On August 19, 2004, Reliance sued all of the defendants for breach of contract and unjust enrichment, and Reliance sued Airport Shuttle alone for failure to settle an open account. Reliance is a Pennsylvania corporation that is currently in liquidation. The defendants are all Louisiana corporations. Reliance alleges that this court has diversity jurisdiction.
On October 1, 2004, Airport Shuttle, Hospitality Enterprises, New Orleans Tours, New Orleans Paddle Wheels, New Orleans Paddle Wheels (Texas), New Orleans International Cruise Terminal, RSC Holding, Lodging, Delta Transit, Queen and Crescent Hotel, Visitor Cellular, and Chicory Building moved the Court to dismiss the action for lack of subject matter jurisdiction under Rules 12(b)(1) and 12(b)(6). Destination Management, Visitor Marketing, and On the Town later joined the motion. The defendants assert that the amount in controversy is below the $75,000.00 minimum for diversity jurisdiction. Although Reliance claimed the amount in controversy is $234,905.80 in the complaint, this amount is an aggregate amount of unpaid deductibles. The defendants contend that Reliance is not entitled to aggregate the sums to meet the jurisdictional amount.
II. DISCUSSION
A. Legal Standard
Reliance alleges that this Court has diversity jurisdiction. To properly invoke the Court's diversity jurisdiction, the parties must be from different states and the amount in controversy must exceed $75,000.00. 28 U.S.C. § 1332(a)(1). The defendants argue that the amount in controversy is less than $75,000.00. Therefore, according to the defendants, this Court lacks jurisdiction.

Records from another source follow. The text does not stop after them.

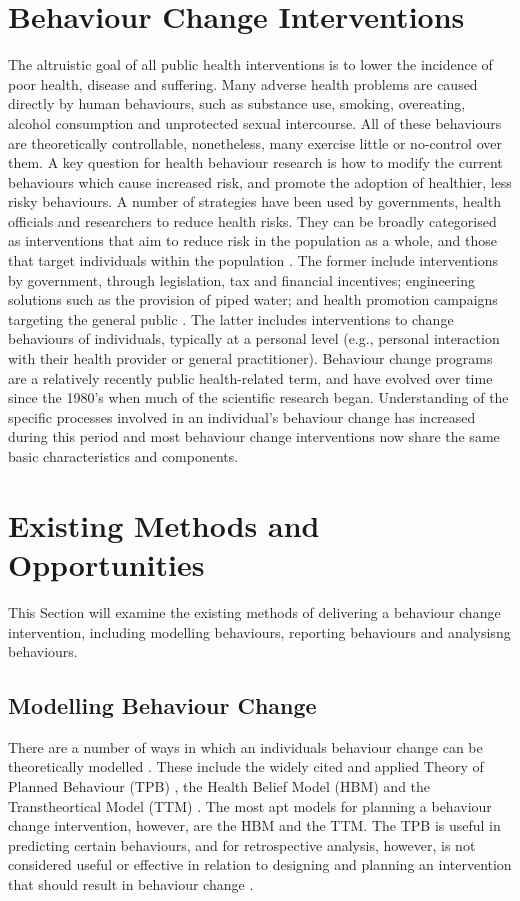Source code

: \section{Behaviour Change Interventions}
The altruistic goal of all public health interventions is to lower the incidence of poor health, disease and suffering. Many adverse health problems are caused directly by human behaviours, such as substance use, smoking, overeating, alcohol consumption and unprotected sexual intercourse. All of these behaviours are theoretically controllable, nonetheless, many exercise little or no-control over them. A key question for health behaviour research is how to modify the current behaviours which cause increased risk, and promote the adoption of healthier, less risky behaviours.
A number of strategies have been used by governments, health officials and researchers to reduce health risks. They can be broadly categorised as interventions that aim to reduce risk in the population as a whole, and those that target individuals within the population \cite{Guilbert2003}. The former include interventions by government, through legislation, tax and financial incentives; engineering solutions such as the provision of piped water; and health promotion campaigns targeting the general public \cite{Guilbert2003}. The latter includes interventions to change behaviours of individuals, typically at a personal level (e.g., personal interaction with their health provider or general practitioner).
Behaviour change programs are a relatively recently public health-related term, and have evolved over time since the 1980's when much of the scientific research began. Understanding of the specific processes involved in an individual's behaviour change has increased during this period and most behaviour change interventions now share the same basic characteristics and components.

\section{Existing Methods and Opportunities}
This Section will examine the existing methods of delivering a behaviour change intervention, including modelling behaviours, reporting behaviours and analysisng behaviours.

\subsection{Modelling Behaviour Change}
There are a number of ways in which an individuals behaviour change can be theoretically modelled \cite{Morris2012a}. These include the widely cited and applied Theory of Planned Behaviour (TPB) \cite{Ajzen1985}, the Health Belief Model (HBM) \cite{Hochbaum1958, Sharma2012} and the Transtheortical Model (TTM) \cite{Prochaska2005, Prochaska2013}. The most apt models for planning a behaviour change intervention, however, are the HBM and the TTM. The TPB is useful in predicting certain behaviours, and for retrospective analysis, however, is not considered useful or effective in relation to designing and planning an intervention that should result in behaviour change \cite{Hardeman2002}.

Federal Rule of Civil Procedure 12(b)(1) governs challenges to a district court's subject matter jurisdiction. The Court must grant a motion to dismiss for lack of subject matter jurisdiction when it lacks the statutory or constitutional power to adjudicate the case. See Home Builders Ass'n of Miss., Inc., v. City of Madison, 143 F.3d 1006, 1010 (5th Cir. 1998) ( quoting Nowak v. Ironworkers Local 6 Pension Fund, 81 F.3d 1182, 1187 (2d Cir. 1996)). A district court may dismiss an action for lack of subject matter jurisdiction based on (1) the complaint alone; (2) the complaint supplemented by undisputed facts evidenced in the record; or (3) the complaint supplemented by undisputed facts plus the Court's resolution of disputed facts. See Williamson v. Tucker, 645 F.2d 404, 413 (5th Cir. 1981); see also Robinson v. TCI/US West Communications Inc., 117 F.3d 900, 904 (5th Cir. 1997) (citations omitted).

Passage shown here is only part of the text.